**EXERCISE MATERIALS:**

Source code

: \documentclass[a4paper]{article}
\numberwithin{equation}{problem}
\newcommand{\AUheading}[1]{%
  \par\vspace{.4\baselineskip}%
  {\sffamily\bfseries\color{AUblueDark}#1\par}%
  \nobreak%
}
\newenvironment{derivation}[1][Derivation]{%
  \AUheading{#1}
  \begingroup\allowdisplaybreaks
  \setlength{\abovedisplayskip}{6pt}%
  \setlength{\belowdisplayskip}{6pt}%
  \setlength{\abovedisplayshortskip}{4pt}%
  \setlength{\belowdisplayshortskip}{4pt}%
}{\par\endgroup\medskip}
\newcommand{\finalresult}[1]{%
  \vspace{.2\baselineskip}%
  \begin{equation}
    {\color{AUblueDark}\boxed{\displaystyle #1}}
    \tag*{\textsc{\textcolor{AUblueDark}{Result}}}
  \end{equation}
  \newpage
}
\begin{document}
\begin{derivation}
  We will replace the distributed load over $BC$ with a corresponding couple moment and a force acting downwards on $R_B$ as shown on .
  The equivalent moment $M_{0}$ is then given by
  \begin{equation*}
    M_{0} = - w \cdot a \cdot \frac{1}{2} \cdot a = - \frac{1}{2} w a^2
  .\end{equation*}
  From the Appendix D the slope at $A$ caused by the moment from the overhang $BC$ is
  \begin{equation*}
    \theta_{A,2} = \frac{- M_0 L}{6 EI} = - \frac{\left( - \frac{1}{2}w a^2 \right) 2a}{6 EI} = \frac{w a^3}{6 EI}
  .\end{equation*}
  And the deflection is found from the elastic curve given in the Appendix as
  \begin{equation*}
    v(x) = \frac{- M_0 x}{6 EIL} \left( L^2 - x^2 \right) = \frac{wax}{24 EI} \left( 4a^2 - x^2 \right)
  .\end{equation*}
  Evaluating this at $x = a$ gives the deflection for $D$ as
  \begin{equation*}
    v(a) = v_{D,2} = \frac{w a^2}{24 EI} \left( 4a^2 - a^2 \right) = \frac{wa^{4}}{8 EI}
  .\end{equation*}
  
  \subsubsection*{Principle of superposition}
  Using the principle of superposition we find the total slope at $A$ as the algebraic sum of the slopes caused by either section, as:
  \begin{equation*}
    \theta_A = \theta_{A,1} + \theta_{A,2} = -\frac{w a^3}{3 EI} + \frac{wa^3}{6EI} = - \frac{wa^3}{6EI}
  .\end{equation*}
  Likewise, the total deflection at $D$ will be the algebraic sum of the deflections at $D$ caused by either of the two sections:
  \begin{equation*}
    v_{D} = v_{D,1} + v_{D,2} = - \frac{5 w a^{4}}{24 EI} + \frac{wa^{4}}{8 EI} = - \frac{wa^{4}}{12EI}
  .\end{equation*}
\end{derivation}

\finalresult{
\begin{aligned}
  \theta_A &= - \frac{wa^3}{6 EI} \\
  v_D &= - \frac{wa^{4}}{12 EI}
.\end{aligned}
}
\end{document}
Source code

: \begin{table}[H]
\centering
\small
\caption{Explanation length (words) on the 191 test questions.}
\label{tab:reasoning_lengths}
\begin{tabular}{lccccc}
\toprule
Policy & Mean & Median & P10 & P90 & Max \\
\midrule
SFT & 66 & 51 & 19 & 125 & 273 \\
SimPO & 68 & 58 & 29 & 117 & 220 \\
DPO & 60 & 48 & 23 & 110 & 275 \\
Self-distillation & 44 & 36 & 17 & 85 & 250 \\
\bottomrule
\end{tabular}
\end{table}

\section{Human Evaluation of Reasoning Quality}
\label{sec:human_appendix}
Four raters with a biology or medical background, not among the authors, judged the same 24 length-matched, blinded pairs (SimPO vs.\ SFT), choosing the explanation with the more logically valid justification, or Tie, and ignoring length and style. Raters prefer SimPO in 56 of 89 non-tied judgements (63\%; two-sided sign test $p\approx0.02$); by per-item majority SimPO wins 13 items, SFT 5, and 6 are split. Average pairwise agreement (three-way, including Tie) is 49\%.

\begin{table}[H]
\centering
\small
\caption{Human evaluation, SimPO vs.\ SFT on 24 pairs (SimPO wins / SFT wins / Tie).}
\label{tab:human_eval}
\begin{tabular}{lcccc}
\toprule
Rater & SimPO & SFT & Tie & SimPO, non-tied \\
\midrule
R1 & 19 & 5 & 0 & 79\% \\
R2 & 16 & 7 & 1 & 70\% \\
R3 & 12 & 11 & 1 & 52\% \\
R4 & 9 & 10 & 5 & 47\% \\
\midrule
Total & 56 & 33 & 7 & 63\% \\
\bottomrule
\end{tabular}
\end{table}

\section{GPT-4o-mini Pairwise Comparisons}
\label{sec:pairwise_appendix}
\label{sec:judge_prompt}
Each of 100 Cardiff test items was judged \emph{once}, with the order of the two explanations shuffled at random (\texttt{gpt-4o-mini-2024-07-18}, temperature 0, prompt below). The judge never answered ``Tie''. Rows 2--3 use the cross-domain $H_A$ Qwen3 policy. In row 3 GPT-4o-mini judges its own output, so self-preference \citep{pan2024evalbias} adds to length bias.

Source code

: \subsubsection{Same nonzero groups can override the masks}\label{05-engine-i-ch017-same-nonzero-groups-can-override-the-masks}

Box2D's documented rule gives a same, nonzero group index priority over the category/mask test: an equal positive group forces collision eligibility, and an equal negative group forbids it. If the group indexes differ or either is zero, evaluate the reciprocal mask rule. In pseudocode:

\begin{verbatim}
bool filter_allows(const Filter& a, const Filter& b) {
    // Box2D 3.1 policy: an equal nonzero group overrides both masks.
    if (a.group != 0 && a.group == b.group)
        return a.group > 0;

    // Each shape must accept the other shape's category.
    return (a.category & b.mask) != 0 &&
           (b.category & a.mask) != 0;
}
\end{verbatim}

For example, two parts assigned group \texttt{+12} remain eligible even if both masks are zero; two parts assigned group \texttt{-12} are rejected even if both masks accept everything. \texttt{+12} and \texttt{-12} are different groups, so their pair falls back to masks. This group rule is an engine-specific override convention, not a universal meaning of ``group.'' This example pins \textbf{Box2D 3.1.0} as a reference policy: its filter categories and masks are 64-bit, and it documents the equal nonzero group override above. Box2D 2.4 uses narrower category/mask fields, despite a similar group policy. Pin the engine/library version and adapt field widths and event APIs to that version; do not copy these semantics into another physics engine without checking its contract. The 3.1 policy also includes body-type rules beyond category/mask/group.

**REQUIRED WORK:** Output every record in full, exactly as it was given.

**RESULT OF THIS TASK:**
Source code

: \documentclass[a4paper]{article}
\numberwithin{equation}{problem}
\newcommand{\AUheading}[1]{%
  \par\vspace{.4\baselineskip}%
  {\sffamily\bfseries\color{AUblueDark}#1\par}%
  \nobreak%
}
\newenvironment{derivation}[1][Derivation]{%
  \AUheading{#1}
  \begingroup\allowdisplaybreaks
  \setlength{\abovedisplayskip}{6pt}%
  \setlength{\belowdisplayskip}{6pt}%
  \setlength{\abovedisplayshortskip}{4pt}%
  \setlength{\belowdisplayshortskip}{4pt}%
}{\par\endgroup\medskip}
\newcommand{\finalresult}[1]{%
  \vspace{.2\baselineskip}%
  \begin{equation}
    {\color{AUblueDark}\boxed{\displaystyle #1}}
    \tag*{\textsc{\textcolor{AUblueDark}{Result}}}
  \end{equation}
  \newpage
}
\begin{document}
\begin{derivation}
  We will replace the distributed load over $BC$ with a corresponding couple moment and a force acting downwards on $R_B$ as shown on .
  The equivalent moment $M_{0}$ is then given by
  \begin{equation*}
    M_{0} = - w \cdot a \cdot \frac{1}{2} \cdot a = - \frac{1}{2} w a^2
  .\end{equation*}
  From the Appendix D the slope at $A$ caused by the moment from the overhang $BC$ is
  \begin{equation*}
    \theta_{A,2} = \frac{- M_0 L}{6 EI} = - \frac{\left( - \frac{1}{2}w a^2 \right) 2a}{6 EI} = \frac{w a^3}{6 EI}
  .\end{equation*}
  And the deflection is found from the elastic curve given in the Appendix as
  \begin{equation*}
    v(x) = \frac{- M_0 x}{6 EIL} \left( L^2 - x^2 \right) = \frac{wax}{24 EI} \left( 4a^2 - x^2 \right)
  .\end{equation*}
  Evaluating this at $x = a$ gives the deflection for $D$ as
  \begin{equation*}
    v(a) = v_{D,2} = \frac{w a^2}{24 EI} \left( 4a^2 - a^2 \right) = \frac{wa^{4}}{8 EI}
  .\end{equation*}
  
  \subsubsection*{Principle of superposition}
  Using the principle of superposition we find the total slope at $A$ as the algebraic sum of the slopes caused by either section, as:
  \begin{equation*}
    \theta_A = \theta_{A,1} + \theta_{A,2} = -\frac{w a^3}{3 EI} + \frac{wa^3}{6EI} = - \frac{wa^3}{6EI}
  .\end{equation*}
  Likewise, the total deflection at $D$ will be the algebraic sum of the deflections at $D$ caused by either of the two sections:
  \begin{equation*}
    v_{D} = v_{D,1} + v_{D,2} = - \frac{5 w a^{4}}{24 EI} + \frac{wa^{4}}{8 EI} = - \frac{wa^{4}}{12EI}
  .\end{equation*}
\end{derivation}

\finalresult{
\begin{aligned}
  \theta_A &= - \frac{wa^3}{6 EI} \\
  v_D &= - \frac{wa^{4}}{12 EI}
.\end{aligned}
}
\end{document}
Source code

: \begin{table}[H]
\centering
\small
\caption{Explanation length (words) on the 191 test questions.}
\label{tab:reasoning_lengths}
\begin{tabular}{lccccc}
\toprule
Policy & Mean & Median & P10 & P90 & Max \\
\midrule
SFT & 66 & 51 & 19 & 125 & 273 \\
SimPO & 68 & 58 & 29 & 117 & 220 \\
DPO & 60 & 48 & 23 & 110 & 275 \\
Self-distillation & 44 & 36 & 17 & 85 & 250 \\
\bottomrule
\end{tabular}
\end{table}

\section{Human Evaluation of Reasoning Quality}
\label{sec:human_appendix}
Four raters with a biology or medical background, not among the authors, judged the same 24 length-matched, blinded pairs (SimPO vs.\ SFT), choosing the explanation with the more logically valid justification, or Tie, and ignoring length and style. Raters prefer SimPO in 56 of 89 non-tied judgements (63\%; two-sided sign test $p\approx0.02$); by per-item majority SimPO wins 13 items, SFT 5, and 6 are split. Average pairwise agreement (three-way, including Tie) is 49\%.

\begin{table}[H]
\centering
\small
\caption{Human evaluation, SimPO vs.\ SFT on 24 pairs (SimPO wins / SFT wins / Tie).}
\label{tab:human_eval}
\begin{tabular}{lcccc}
\toprule
Rater & SimPO & SFT & Tie & SimPO, non-tied \\
\midrule
R1 & 19 & 5 & 0 & 79\% \\
R2 & 16 & 7 & 1 & 70\% \\
R3 & 12 & 11 & 1 & 52\% \\
R4 & 9 & 10 & 5 & 47\% \\
\midrule
Total & 56 & 33 & 7 & 63\% \\
\bottomrule
\end{tabular}
\end{table}

\section{GPT-4o-mini Pairwise Comparisons}
\label{sec:pairwise_appendix}
\label{sec:judge_prompt}
Each of 100 Cardiff test items was judged \emph{once}, with the order of the two explanations shuffled at random (\texttt{gpt-4o-mini-2024-07-18}, temperature 0, prompt below). The judge never answered ``Tie''. Rows 2--3 use the cross-domain $H_A$ Qwen3 policy. In row 3 GPT-4o-mini judges its own output, so self-preference \citep{pan2024evalbias} adds to length bias.

Source code

: \subsubsection{Same nonzero groups can override the masks}\label{05-engine-i-ch017-same-nonzero-groups-can-override-the-masks}

Box2D's documented rule gives a same, nonzero group index priority over the category/mask test: an equal positive group forces collision eligibility, and an equal negative group forbids it. If the group indexes differ or either is zero, evaluate the reciprocal mask rule. In pseudocode:

\begin{verbatim}
bool filter_allows(const Filter& a, const Filter& b) {
    // Box2D 3.1 policy: an equal nonzero group overrides both masks.
    if (a.group != 0 && a.group == b.group)
        return a.group > 0;

    // Each shape must accept the other shape's category.
    return (a.category & b.mask) != 0 &&
           (b.category & a.mask) != 0;
}
\end{verbatim}

For example, two parts assigned group \texttt{+12} remain eligible even if both masks are zero; two parts assigned group \texttt{-12} are rejected even if both masks accept everything. \texttt{+12} and \texttt{-12} are different groups, so their pair falls back to masks. This group rule is an engine-specific override convention, not a universal meaning of ``group.'' This example pins \textbf{Box2D 3.1.0} as a reference policy: its filter categories and masks are 64-bit, and it documents the equal nonzero group override above. Box2D 2.4 uses narrower category/mask fields, despite a similar group policy. Pin the engine/library version and adapt field widths and event APIs to that version; do not copy these semantics into another physics engine without checking its contract. The 3.1 policy also includes body-type rules beyond category/mask/group.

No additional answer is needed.